Look at each line of the listing. Copy those that hold the string "expresión".

* Records
┌──

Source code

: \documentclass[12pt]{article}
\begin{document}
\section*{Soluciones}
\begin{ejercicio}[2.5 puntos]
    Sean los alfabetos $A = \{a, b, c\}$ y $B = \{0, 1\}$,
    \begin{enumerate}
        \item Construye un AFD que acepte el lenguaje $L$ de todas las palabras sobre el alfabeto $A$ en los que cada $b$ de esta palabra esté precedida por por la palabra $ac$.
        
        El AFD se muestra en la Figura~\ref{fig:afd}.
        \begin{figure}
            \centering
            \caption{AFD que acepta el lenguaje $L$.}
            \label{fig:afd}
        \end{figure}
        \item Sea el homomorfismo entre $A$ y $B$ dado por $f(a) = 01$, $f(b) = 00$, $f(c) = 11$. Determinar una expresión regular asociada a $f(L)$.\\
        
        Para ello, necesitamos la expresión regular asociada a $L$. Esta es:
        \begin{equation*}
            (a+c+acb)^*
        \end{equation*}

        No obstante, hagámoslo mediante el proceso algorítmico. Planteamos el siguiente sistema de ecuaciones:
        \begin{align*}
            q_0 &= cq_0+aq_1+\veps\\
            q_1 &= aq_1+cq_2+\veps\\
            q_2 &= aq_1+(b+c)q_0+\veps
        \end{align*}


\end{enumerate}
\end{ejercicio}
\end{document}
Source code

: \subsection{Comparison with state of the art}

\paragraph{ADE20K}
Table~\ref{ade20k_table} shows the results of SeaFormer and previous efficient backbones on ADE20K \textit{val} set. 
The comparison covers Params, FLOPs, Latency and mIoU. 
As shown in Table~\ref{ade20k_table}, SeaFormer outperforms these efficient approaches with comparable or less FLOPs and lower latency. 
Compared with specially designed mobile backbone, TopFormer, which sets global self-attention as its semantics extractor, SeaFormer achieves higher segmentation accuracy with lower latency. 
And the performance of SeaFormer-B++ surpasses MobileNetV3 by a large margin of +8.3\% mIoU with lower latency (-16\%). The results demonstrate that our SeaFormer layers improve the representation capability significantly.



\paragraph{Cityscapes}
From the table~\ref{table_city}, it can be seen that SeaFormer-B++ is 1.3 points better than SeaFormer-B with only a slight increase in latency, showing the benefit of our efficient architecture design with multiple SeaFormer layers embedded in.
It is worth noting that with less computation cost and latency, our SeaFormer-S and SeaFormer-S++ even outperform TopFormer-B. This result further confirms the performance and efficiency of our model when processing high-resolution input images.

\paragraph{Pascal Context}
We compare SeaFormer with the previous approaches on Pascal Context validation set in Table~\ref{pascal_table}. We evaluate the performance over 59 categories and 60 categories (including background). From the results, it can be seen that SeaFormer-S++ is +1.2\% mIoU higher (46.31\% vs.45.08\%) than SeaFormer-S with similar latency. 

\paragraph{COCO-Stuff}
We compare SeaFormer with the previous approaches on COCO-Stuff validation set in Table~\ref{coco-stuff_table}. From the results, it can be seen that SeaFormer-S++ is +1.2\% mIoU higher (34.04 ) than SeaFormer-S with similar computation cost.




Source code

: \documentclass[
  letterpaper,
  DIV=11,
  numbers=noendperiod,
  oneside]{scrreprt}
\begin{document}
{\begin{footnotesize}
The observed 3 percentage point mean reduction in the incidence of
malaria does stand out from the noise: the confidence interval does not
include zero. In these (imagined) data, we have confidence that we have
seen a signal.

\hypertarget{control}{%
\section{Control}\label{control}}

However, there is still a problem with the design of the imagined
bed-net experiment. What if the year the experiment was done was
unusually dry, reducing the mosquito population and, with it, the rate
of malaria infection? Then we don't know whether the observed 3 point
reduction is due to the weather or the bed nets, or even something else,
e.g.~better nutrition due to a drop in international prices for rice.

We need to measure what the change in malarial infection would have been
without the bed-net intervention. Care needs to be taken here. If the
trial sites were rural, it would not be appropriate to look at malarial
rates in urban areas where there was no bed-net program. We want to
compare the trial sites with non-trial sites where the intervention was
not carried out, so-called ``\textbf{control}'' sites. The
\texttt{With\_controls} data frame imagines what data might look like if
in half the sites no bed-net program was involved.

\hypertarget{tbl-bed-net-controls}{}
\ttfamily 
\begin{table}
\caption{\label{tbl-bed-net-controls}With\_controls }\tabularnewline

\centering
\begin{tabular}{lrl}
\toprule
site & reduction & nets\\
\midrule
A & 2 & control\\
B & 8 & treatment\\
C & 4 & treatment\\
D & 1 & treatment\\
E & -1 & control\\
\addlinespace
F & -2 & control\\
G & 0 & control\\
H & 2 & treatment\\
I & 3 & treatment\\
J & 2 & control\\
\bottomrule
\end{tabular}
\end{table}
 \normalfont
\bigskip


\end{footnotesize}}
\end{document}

└──

* Task answer
        \item Sea el homomorfismo entre $A$ y $B$ dado por $f(a) = 01$, $f(b) = 00$, $f(c) = 11$. Determinar una expresión regular asociada a $f(L)$.\\
        Para ello, necesitamos la expresión regular asociada a $L$. Esta es:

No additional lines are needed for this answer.